··· Exercise data ···

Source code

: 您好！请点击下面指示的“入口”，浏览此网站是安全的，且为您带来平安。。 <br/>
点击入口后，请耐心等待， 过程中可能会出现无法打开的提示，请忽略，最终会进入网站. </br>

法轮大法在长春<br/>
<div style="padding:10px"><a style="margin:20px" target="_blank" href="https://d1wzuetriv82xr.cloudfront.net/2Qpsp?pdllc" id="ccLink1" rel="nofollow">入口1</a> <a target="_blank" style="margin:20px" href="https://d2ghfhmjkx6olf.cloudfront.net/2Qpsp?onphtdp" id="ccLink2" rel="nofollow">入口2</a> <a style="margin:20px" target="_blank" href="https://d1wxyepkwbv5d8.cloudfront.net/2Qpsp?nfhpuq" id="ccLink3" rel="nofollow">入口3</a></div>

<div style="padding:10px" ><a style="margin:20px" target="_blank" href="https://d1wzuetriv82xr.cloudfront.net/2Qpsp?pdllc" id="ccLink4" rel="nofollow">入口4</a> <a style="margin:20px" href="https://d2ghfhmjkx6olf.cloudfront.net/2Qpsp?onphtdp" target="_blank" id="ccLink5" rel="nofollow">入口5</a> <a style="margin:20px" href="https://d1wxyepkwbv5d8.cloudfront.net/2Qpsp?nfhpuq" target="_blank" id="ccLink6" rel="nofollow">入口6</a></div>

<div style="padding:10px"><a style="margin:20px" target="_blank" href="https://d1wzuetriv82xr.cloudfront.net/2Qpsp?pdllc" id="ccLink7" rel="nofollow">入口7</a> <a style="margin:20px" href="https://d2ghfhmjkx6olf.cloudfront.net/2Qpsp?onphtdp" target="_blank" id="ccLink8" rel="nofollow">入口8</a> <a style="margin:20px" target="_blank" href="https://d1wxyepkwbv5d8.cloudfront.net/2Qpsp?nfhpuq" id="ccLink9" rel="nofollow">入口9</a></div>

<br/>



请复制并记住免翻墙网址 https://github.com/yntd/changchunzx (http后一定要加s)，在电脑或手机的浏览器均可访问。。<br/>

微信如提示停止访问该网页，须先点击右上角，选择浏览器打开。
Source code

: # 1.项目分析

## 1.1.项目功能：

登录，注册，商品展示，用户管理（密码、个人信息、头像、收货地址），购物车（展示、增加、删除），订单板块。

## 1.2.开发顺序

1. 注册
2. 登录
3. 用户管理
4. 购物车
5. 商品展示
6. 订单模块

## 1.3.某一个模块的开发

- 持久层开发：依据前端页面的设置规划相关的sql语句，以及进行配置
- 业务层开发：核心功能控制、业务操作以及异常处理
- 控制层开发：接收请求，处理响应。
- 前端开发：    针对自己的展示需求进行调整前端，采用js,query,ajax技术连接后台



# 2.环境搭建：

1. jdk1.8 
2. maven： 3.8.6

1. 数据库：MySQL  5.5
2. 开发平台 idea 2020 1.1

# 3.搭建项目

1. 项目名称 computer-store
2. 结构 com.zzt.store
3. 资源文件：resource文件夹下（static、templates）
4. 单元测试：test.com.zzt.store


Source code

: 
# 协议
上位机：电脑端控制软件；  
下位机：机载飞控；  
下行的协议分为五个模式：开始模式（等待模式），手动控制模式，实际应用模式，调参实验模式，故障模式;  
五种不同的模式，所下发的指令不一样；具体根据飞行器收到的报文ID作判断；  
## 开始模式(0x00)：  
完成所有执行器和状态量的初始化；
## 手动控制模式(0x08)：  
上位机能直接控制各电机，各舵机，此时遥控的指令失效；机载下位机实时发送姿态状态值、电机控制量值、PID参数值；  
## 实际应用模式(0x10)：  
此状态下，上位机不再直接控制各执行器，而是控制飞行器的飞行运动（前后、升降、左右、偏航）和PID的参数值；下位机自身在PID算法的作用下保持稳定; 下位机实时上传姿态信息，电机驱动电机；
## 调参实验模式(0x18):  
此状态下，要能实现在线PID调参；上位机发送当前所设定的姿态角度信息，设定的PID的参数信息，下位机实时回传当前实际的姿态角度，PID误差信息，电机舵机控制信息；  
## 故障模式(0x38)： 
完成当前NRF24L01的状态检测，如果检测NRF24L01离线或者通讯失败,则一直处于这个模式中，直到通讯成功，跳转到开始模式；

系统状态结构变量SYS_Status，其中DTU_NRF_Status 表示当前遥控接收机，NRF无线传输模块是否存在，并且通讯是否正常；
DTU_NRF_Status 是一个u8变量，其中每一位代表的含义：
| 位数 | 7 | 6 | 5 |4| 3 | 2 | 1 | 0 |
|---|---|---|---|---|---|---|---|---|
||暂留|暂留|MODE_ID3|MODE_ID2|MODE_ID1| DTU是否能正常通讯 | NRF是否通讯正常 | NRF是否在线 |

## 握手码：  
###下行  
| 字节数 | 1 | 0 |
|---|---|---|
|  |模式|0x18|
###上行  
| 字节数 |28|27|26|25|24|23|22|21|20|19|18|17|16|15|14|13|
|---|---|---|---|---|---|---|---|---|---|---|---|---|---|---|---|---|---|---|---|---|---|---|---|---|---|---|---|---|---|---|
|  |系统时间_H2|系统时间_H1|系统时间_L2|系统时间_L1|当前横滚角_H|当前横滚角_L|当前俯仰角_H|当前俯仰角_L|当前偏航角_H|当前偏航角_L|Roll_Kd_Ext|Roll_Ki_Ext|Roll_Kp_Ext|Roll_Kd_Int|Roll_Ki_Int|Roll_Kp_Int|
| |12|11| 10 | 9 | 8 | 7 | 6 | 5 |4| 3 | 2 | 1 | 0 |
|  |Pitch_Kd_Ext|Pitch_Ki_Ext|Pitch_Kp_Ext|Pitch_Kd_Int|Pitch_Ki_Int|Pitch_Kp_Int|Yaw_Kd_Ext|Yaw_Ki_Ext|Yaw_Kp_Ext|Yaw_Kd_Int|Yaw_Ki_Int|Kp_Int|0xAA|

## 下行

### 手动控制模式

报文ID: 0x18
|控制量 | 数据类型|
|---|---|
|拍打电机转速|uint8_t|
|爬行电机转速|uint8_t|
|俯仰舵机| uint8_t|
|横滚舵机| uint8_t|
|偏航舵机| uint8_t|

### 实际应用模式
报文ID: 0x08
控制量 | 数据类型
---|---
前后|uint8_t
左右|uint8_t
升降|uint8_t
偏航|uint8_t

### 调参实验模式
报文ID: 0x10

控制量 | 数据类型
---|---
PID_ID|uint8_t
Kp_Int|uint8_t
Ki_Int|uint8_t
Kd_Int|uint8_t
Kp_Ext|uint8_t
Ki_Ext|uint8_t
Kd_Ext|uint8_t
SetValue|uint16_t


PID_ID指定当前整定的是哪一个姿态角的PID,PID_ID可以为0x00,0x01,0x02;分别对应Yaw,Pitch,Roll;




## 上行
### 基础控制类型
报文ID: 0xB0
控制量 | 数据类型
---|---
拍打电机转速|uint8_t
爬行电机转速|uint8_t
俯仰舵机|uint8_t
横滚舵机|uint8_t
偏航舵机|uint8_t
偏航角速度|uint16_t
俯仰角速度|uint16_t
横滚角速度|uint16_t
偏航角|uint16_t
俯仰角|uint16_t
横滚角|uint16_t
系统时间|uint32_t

···

## Exercise aim
Copy all lines from the material that include "故障模式".

## The completed task
下行的协议分为五个模式：开始模式（等待模式），手动控制模式，实际应用模式，调参实验模式，故障模式;  
## 故障模式(0x38)： 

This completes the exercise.